- **Your instructions**
Please retype the entries below word for word, passing over every picture.

(Records provided)

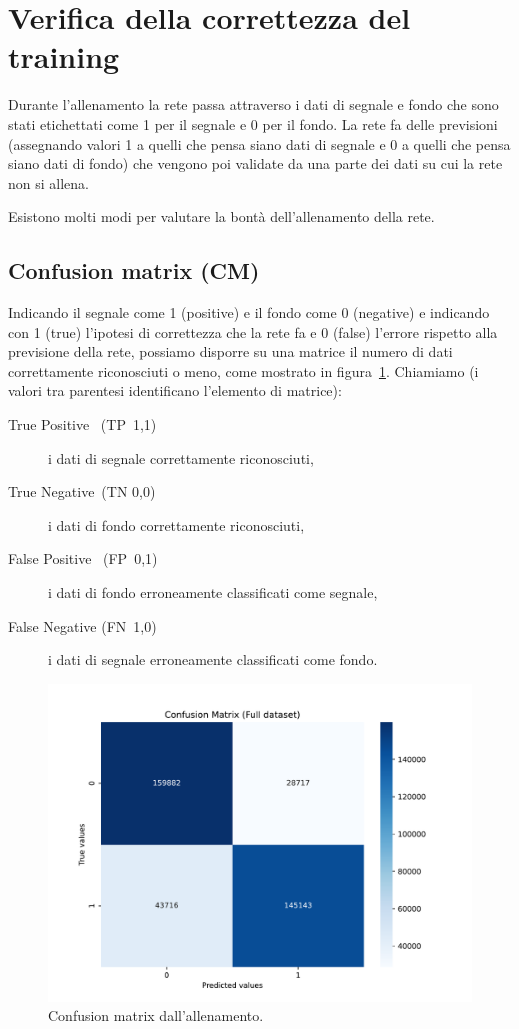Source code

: \newpage

\section{Verifica della correttezza del training}
    Durante l'allenamento la rete passa attraverso i dati di segnale e fondo che sono stati etichettati come 1 per il segnale e 0 per il fondo. La rete fa delle previsioni (assegnando valori 1 a quelli che pensa siano dati di segnale e 0 a quelli che pensa siano dati di fondo) che vengono poi validate da una parte dei dati su cui la rete non si allena.
    
    Esistono molti modi per valutare la bontà dell'allenamento della rete.

    \subsection{Confusion matrix (CM)}
        Indicando il segnale come 1 (positive) e il fondo come 0 (negative) e indicando con 1 (true) l'ipotesi di correttezza che la rete fa e 0 (false) l'errore rispetto alla previsione della rete, possiamo disporre su una matrice il numero di dati correttamente riconosciuti o meno, come mostrato in figura~\ref{fig:confusion-matrix}. Chiamiamo (i valori tra parentesi identificano l'elemento di matrice):
        \begin{description}
            \item[True Positive \,\,\,(TP \,1,1)] i dati di segnale correttamente riconosciuti,

            \item[True Negative \,(TN 0,0)] i dati di fondo correttamente riconosciuti,

            \item[False Positive \,\,\,(FP \,0,1)] i dati di fondo erroneamente classificati come segnale,

            \item[False Negative (FN \,1,0)] i dati di segnale erroneamente classificati come fondo.
        \end{description}
         
        \begin{figure}[h]
            \centering
            \includegraphics[width=0.80\linewidth]{res/fig/3-chapter/6-confusion-matrix.pdf}
            \caption{Confusion matrix dall'allenamento.}
            \label{fig:confusion-matrix}
        \end{figure}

(End Records provided)

- **Output below**
Source code

: \newpage

\section{Verifica della correttezza del training}
    Durante l'allenamento la rete passa attraverso i dati di segnale e fondo che sono stati etichettati come 1 per il segnale e 0 per il fondo. La rete fa delle previsioni (assegnando valori 1 a quelli che pensa siano dati di segnale e 0 a quelli che pensa siano dati di fondo) che vengono poi validate da una parte dei dati su cui la rete non si allena.
    
    Esistono molti modi per valutare la bontà dell'allenamento della rete.

    \subsection{Confusion matrix (CM)}
        Indicando il segnale come 1 (positive) e il fondo come 0 (negative) e indicando con 1 (true) l'ipotesi di correttezza che la rete fa e 0 (false) l'errore rispetto alla previsione della rete, possiamo disporre su una matrice il numero di dati correttamente riconosciuti o meno, come mostrato in figura~\ref{fig:confusion-matrix}. Chiamiamo (i valori tra parentesi identificano l'elemento di matrice):
        \begin{description}
            \item[True Positive \,\,\,(TP \,1,1)] i dati di segnale correttamente riconosciuti,

            \item[True Negative \,(TN 0,0)] i dati di fondo correttamente riconosciuti,

            \item[False Positive \,\,\,(FP \,0,1)] i dati di fondo erroneamente classificati come segnale,

            \item[False Negative (FN \,1,0)] i dati di segnale erroneamente classificati come fondo.
        \end{description}
         
        \begin{figure}[h]
            \centering
            \includegraphics[width=0.80\linewidth]{res/fig/3-chapter/6-confusion-matrix.pdf}
            \caption{Confusion matrix dall'allenamento.}
            \label{fig:confusion-matrix}
        \end{figure}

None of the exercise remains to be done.